• **TASK OBJECTIVE**: Count how many lines below include the word "Thursday". Answer with a number only.

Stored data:
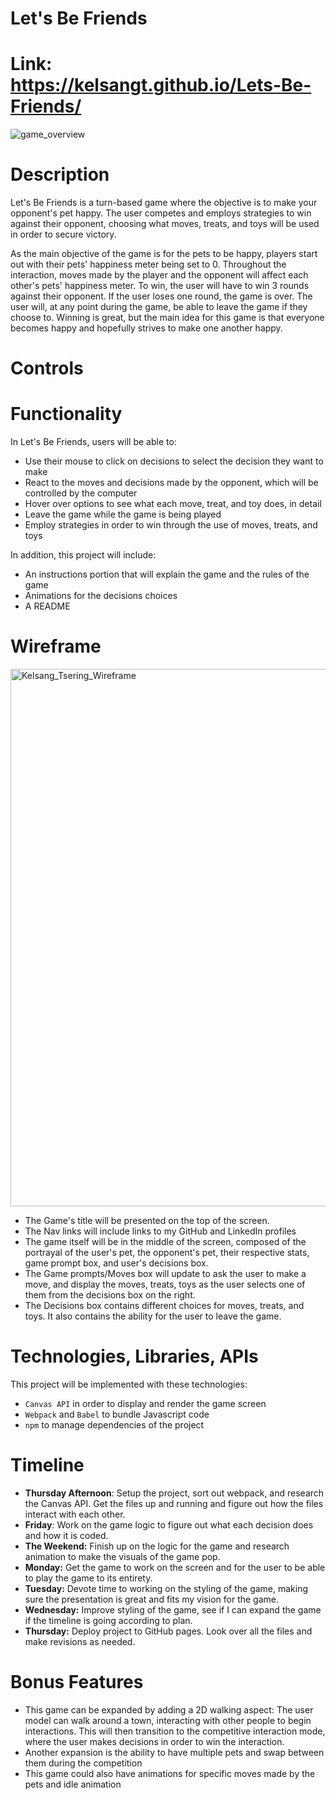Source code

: # Let's Be Friends

# Link: https://kelsangt.github.io/Lets-Be-Friends/

<img alt="game_overview" src="images/game_overview">

# Description 

Let's Be Friends is a turn-based game where the objective is to make your opponent's pet happy. The user competes and employs strategies to win against their opponent, choosing what moves, treats, and toys will be used in order to secure victory.

As the main objective of the game is for the pets to be happy, players start out with their pets' happiness meter being set to 0. Throughout the interaction, moves made by the player and the opponent will affect each other's pets' happiness meter. To win, the user will have to win 3 rounds against their opponent. If the user loses one round, the game is over. The user will, at any point during the game, be able to leave the game if they choose to. Winning is great, but the main idea for this game is that everyone becomes happy and hopefully strives to make one another happy.

# Controls 

# Functionality

In Let's Be Friends, users will be able to:

- Use their mouse to click on decisions to select the decision they want to make
- React to the moves and decisions made by the opponent, which will be controlled by the computer
- Hover over options to see what each move, treat, and toy does, in detail
- Leave the game while the game is being played
- Employ strategies in order to win through the use of moves, treats, and toys


In addition, this project will include:
- An instructions portion that will explain the game and the rules of the game
- Animations for the decisions choices 
- A README

# Wireframe

<img width="860" alt="Kelsang_Tsering_Wireframe" src="https://user-images.githubusercontent.com/121586271/224147009-a1977a0d-b03c-452f-8899-414081e9f4cd.png">



- The Game's title will be presented on the top of the screen.
- The Nav links will include links to my GitHub and LinkedIn profiles
- The game itself will be in the middle of the screen, composed of the portrayal of the user's pet, the opponent's pet, their respective stats, game prompt box, and user's decisions box.
- The Game prompts/Moves box will update to ask the user to make a move, and display the moves, treats, toys as the user selects one of them from the decisions box on the right.
- The Decisions box contains different choices for moves, treats, and toys. It also contains the ability for the user to leave the game.


# Technologies, Libraries, APIs

This project will be implemented with these technologies:
- `Canvas API` in order to display and render the game screen
- `Webpack` and `Babel` to bundle Javascript code
- `npm` to manage dependencies of the project 

# Timeline

- **Thursday Afternoon**: Setup the project, sort out webpack, and research the Canvas API. Get the files up and running and figure out how the files interact with each other.
- **Friday**: Work on the game logic to figure out what each decision does and how it is coded.
- **The Weekend:** Finish up on the logic for the game and research animation to make the visuals of the game pop.
- **Monday:** Get the game to work on the screen and for the user to be able to play the game to its entirety. 
- **Tuesday:** Devote time to working on the styling of the game, making sure the presentation is great and fits my vision for the game.
- **Wednesday:** Improve styling of the game, see if I can expand the game if the timeline is going according to plan.
- **Thursday:** Deploy project to GitHub pages. Look over all the files and make revisions as needed.


# Bonus Features

- This game can be expanded by adding a 2D walking aspect: The user model can walk around a town, interacting with other people to begin interactions. This will then transition to the competitive interaction mode, where the user makes decisions in order to win the interaction.
- Another expansion is the ability to have multiple pets and swap between them during the competition
- This game could also have animations for specific moves made by the pets and idle animation
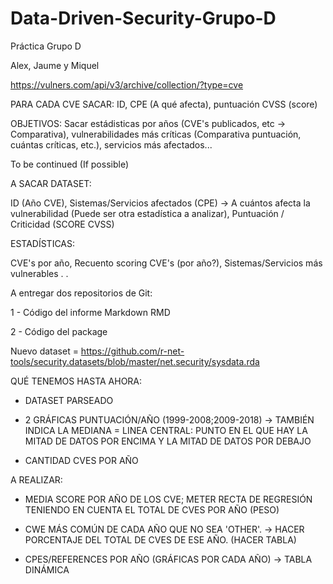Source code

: # Data-Driven-Security-Grupo-D
Práctica Grupo D 

Alex, Jaume y Miquel


https://vulners.com/api/v3/archive/collection/?type=cve


PARA CADA CVE
SACAR: ID, CPE (A qué afecta), puntuación CVSS (score) 

OBJETIVOS: Sacar estádisticas por años (CVE's publicados, etc -> Comparativa), vulnerabilidades más críticas (Comparativa puntuación, cuántas críticas, etc.), servicios más afectados...

To be continued (If possible)


A SACAR DATASET:

ID (Año CVE), Sistemas/Servicios afectados (CPE) -> A cuántos afecta la vulnerabilidad (Puede ser otra estadística a analizar), Puntuación / Criticidad (SCORE CVSS)

ESTADÍSTICAS:

CVE's por año, Recuento scoring CVE's (por año?), Sistemas/Servicios más vulnerables
.
.


A entregar dos repositorios de Git:

1 - Código del informe Markdown RMD

2 - Código del package





Nuevo dataset = https://github.com/r-net-tools/security.datasets/blob/master/net.security/sysdata.rda

QUÉ TENEMOS HASTA AHORA:

- DATASET PARSEADO

- 2 GRÁFICAS PUNTUACIÓN/AÑO (1999-2008;2009-2018) -> TAMBIÉN INDICA LA MEDIANA = LINEA CENTRAL: PUNTO EN EL QUE HAY LA MITAD DE DATOS POR ENCIMA Y LA MITAD DE DATOS POR DEBAJO 

- CANTIDAD CVES POR AÑO

A REALIZAR:

- MEDIA SCORE POR AÑO DE LOS CVE; METER RECTA DE REGRESIÓN TENIENDO EN CUENTA EL TOTAL DE CVES POR AÑO (PESO)

- CWE MÁS COMÚN DE CADA AÑO QUE NO SEA 'OTHER'. -> HACER PORCENTAJE DEL TOTAL DE CVES DE ESE AÑO. (HACER TABLA)

- CPES/REFERENCES POR AÑO (GRÁFICAS POR CADA AÑO) -> TABLA DINÁMICA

• **YOUR SOLUTION**: 2